MANILA, JULY 5, 2007
(STAR) By Des Ferriols and Paolo Romero - The government may overshoot its first semester budget deficit target by about P6.4 billion due to poor tax collections but fiscal targets for 2007 will be maintained despite the “daunting” task of raising revenues for the rest of the year, Finance Secretary Margarito Teves said yesterday.

Teves made the disclosure after President Arroyo cracked the whip on her finance and revenue officials during a two-hour meeting with members of the Development Budget Coordinating Council (DBCC) in Malacañang.

“We’re likely to breach the first half deficit target by about P6.4 billion,” Teves said.

The dismal fiscal performance for the first six months of the year is feared to generate a backlash on public spending that executive officials hoped to address by selling assets and running after tax evaders.

The Arroyo administration is projecting its first semester budget deficit to reach P37.7 billion, about P6.4-billion short of the programmed deficit of P31.2 billion.

Teves said the Department of Finance (DOF) incurred a P53-billion shortfall in tax revenues from both the Bureau of Customs (BOC) and the Bureau of Internal Revenue (BIR), widening the expected shortfall for January to June.

Despite the hard task of meeting the yearend fiscal targets, Teves said government spending will not be reined in as Mrs. Arroyo also gave instructions that social and infrastructure expenditures should not be touched.

The President also directed Teves, BOC chief Napoleon Morales, and BIR officer-in-charge Lilian Hefti that the campaign against frauds and tax cheats — Run After Tax Evaders, Revenue Integrity Protection Service, and the Run After Smugglers — should result in prosecutions and convictions.

She also ordered revenue officials to closely look into the country’s oil imports as “she felt that it (trend in importations) is counterintuitive that at the time when the economy is growing, oil imports are declining,” Teves said.

Despite the failure to meet the first semester fiscal targets, however, Teves said the Arroyo administration is keeping its full-year deficit target of P63 billion.

“I think it has been in the tax revenues where we are having some challenges. Our agreement (in the DBCC meeting) is to live within the P63 billion deficit target (for 2007),” he said.

According to Teves, the government would have to rely on realizing the proceeds from the sale of its big-ticket assets, including its shares in San Miguel Corp estimated to be worth over P50 billion.

Despite the dismal fiscal figures, the government was able to save P20.2 billion from interest payments on government’s outstanding debt.

Sources from the Development Budget Coordination Committee (DBCC) said that interest payments reached only P129.7 billion against the programmed amount of P149.9 billion.

As a result, the first semester shortfall was actually an improvement from the P41.763-billion deficit for the first five months which put the Arroyo administration P10 billion over its deficit target for the whole six-month period.

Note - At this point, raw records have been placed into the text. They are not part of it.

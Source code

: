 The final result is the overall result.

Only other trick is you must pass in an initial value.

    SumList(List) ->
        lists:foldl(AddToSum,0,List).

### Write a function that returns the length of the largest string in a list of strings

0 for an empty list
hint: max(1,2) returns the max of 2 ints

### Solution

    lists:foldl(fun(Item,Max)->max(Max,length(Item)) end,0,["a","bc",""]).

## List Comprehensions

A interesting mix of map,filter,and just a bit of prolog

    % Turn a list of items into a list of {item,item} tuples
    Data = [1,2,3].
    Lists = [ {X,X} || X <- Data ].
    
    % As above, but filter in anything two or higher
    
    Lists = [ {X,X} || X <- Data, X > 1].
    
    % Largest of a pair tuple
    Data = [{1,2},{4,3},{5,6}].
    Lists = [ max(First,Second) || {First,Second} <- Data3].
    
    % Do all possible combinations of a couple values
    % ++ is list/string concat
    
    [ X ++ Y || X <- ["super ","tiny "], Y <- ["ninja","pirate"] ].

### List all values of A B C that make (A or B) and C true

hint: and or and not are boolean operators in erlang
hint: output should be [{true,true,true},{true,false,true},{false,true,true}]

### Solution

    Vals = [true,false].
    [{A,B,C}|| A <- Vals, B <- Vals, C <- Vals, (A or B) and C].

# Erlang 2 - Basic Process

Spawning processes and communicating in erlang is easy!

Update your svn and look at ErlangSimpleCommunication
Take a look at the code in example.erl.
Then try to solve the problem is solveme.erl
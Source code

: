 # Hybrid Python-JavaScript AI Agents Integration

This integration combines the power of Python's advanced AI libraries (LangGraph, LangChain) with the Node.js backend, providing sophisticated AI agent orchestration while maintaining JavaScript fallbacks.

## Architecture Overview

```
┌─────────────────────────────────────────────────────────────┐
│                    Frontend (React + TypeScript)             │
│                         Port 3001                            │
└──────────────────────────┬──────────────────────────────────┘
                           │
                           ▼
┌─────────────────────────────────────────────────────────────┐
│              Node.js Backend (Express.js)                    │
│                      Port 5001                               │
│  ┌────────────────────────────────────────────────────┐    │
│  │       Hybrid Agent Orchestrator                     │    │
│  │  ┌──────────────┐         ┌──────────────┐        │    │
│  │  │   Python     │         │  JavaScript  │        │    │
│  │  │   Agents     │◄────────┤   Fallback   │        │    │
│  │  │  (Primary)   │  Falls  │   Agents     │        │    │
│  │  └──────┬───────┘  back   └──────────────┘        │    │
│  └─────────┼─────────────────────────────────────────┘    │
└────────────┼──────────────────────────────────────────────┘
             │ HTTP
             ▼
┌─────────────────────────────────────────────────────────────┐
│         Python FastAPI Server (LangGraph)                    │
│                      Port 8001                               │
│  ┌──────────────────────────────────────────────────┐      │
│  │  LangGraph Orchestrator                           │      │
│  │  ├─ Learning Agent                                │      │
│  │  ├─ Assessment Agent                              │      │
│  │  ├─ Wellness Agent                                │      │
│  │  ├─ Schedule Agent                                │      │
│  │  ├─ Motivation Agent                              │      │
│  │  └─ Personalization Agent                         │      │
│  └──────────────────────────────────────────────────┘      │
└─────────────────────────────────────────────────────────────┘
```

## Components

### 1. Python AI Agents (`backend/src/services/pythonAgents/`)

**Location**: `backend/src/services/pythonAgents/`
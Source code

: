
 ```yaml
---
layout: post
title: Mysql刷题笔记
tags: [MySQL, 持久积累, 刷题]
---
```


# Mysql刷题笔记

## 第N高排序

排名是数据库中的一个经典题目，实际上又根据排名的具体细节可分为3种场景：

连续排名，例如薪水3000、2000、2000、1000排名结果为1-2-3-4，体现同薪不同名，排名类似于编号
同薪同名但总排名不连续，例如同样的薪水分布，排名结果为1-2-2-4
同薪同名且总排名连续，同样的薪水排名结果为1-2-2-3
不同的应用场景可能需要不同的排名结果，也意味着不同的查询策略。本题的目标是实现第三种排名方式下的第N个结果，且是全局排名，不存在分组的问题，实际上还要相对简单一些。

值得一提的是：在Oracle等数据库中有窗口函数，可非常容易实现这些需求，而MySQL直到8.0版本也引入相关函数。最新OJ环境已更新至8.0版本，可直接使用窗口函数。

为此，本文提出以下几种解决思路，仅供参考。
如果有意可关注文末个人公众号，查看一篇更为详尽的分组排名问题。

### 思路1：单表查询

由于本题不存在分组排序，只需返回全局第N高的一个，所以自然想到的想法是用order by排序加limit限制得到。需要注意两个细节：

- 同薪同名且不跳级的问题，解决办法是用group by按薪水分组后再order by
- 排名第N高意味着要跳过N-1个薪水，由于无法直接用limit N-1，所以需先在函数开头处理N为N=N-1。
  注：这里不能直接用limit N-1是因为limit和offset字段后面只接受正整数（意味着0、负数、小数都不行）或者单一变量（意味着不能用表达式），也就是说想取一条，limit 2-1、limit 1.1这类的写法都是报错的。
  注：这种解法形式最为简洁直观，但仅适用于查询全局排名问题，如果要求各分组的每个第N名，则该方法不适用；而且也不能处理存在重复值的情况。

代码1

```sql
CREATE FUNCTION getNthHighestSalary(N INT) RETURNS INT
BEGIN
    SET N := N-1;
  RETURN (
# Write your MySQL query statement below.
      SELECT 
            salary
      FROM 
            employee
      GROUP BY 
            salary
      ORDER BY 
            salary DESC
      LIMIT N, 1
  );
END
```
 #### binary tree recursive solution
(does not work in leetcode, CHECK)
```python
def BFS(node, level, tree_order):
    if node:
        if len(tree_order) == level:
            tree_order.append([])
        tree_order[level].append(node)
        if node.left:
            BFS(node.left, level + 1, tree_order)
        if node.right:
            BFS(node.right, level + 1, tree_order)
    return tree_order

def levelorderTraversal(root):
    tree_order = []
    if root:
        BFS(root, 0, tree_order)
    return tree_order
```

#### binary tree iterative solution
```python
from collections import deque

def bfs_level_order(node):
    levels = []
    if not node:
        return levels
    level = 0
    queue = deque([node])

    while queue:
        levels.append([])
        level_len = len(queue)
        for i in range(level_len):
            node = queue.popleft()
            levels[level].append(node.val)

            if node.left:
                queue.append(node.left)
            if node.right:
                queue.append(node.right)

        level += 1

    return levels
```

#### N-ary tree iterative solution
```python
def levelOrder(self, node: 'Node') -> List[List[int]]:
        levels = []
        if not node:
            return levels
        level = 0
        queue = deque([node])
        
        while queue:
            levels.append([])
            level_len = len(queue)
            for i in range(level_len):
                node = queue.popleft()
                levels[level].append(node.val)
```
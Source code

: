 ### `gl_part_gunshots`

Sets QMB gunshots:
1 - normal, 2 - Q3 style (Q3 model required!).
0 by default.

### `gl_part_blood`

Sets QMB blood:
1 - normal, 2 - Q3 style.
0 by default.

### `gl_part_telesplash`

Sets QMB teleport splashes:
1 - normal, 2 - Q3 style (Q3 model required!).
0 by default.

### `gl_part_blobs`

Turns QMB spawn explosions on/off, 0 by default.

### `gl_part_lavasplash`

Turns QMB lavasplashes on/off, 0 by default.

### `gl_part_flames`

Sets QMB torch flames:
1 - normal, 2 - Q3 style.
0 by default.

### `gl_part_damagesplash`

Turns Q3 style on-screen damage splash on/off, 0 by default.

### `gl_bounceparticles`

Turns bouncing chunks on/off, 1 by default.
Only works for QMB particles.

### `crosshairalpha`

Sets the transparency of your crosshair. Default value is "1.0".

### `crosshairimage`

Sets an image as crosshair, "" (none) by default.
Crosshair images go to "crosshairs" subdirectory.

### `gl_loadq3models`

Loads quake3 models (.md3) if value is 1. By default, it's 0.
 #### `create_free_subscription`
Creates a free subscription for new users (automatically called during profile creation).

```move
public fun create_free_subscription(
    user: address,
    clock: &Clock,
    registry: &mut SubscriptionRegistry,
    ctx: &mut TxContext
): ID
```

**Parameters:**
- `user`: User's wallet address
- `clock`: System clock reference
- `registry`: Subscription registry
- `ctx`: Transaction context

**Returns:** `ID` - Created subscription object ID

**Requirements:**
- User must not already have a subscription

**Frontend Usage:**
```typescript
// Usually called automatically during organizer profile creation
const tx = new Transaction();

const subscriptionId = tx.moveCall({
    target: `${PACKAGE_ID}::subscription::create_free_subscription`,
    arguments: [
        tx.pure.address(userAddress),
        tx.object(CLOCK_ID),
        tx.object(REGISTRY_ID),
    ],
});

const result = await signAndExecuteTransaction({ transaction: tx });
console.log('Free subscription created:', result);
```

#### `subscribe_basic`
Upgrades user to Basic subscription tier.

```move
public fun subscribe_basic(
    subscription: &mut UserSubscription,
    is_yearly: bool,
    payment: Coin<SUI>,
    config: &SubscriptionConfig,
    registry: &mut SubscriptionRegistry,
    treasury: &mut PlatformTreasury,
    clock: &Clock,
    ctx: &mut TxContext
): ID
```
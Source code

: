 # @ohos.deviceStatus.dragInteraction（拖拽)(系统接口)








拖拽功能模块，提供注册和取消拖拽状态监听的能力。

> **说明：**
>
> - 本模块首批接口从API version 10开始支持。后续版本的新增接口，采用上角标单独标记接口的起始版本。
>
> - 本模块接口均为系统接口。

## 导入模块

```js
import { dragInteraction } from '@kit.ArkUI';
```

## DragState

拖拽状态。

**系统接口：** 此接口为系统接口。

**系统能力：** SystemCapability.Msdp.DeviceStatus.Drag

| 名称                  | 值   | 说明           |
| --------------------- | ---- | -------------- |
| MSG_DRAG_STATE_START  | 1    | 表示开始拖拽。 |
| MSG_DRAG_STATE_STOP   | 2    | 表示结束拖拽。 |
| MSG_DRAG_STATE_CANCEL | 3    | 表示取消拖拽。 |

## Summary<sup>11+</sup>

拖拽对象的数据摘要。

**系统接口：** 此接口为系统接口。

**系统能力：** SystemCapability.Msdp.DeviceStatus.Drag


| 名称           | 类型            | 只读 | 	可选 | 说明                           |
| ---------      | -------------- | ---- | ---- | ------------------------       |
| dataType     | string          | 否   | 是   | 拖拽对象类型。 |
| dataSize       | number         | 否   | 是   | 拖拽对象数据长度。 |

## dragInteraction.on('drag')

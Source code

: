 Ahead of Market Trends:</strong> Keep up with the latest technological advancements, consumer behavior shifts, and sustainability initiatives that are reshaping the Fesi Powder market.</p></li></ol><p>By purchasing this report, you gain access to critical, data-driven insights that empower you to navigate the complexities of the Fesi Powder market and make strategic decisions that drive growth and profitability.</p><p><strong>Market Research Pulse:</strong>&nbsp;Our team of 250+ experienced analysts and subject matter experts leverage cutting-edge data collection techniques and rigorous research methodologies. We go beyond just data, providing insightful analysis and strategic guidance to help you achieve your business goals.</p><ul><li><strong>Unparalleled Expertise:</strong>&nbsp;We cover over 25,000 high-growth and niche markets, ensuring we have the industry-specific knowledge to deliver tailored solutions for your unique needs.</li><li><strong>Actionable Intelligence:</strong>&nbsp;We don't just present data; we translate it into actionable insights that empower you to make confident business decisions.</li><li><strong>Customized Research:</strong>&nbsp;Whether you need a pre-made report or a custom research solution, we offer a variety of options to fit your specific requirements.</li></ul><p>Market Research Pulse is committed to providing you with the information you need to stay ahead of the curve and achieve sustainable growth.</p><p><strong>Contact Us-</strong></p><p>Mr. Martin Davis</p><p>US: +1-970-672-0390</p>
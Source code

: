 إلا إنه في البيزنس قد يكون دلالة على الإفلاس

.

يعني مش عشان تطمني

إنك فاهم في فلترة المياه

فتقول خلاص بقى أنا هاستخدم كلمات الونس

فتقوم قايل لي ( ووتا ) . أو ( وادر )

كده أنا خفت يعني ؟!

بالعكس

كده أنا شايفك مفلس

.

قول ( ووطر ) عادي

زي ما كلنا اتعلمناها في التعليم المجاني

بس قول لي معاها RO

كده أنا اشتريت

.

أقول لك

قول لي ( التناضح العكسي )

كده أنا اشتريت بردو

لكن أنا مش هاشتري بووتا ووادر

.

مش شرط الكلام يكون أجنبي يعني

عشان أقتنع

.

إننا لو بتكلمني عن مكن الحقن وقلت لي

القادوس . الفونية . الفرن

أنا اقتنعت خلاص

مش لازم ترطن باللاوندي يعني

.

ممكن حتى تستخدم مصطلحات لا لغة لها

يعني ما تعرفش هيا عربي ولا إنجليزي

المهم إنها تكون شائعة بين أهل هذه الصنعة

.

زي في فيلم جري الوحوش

DBCC sources said revenue collections in the first six months went up by 8.2 percent to P509.7 billion.

During the Malacanang briefing, sources said President Arroyo issued directives to expedite various tax evasion and corruption cases that would yield additional revenues.

The Run After Tax Evaders (RATE) program of the Bureau of Internal Revenue (BIR) said it had six major and high-profile cases.

The Revenue Integrity Protection Service (RIPS) of the DOF, on the other hand, reported that it had filed 39 cases against various malpractices within revenue agencies.

For the whole year, tax revenues are projected to fall P25 billion short of the P1.003-trillion target which would cause the Arroyo administration to miss its full-year total revenue target by P15 billion.

The emerging estimates are based on what officials called the best-case scenario where some recovery was expected from the shortfalls of the BIR and to a lesser extent, the BOC.

Emerging estimates from the DBCC showed that based on the first semester numbers, total revenues are projected to reach only P1.094 trillion against the full-year target of P1.119 trillion.

Of this total, revenues from taxes are projected to reach only P978.416 billion, over P50 billion short of the full-year target of P1.028 trillion.

Based on the projections, the BIR is expected to be able to generate only P746.105 billion, falling short of its P765.9-billion target by P19.795 billion.

The BOC, on the other hand, would fall about P5 billion short of its full-year target collection of P228.21 billion and collect only P223.25 billion.

Non-tax revenues, on the other hand, are expected to be on track with total collections projected to reach P115.5 billion for the whole year.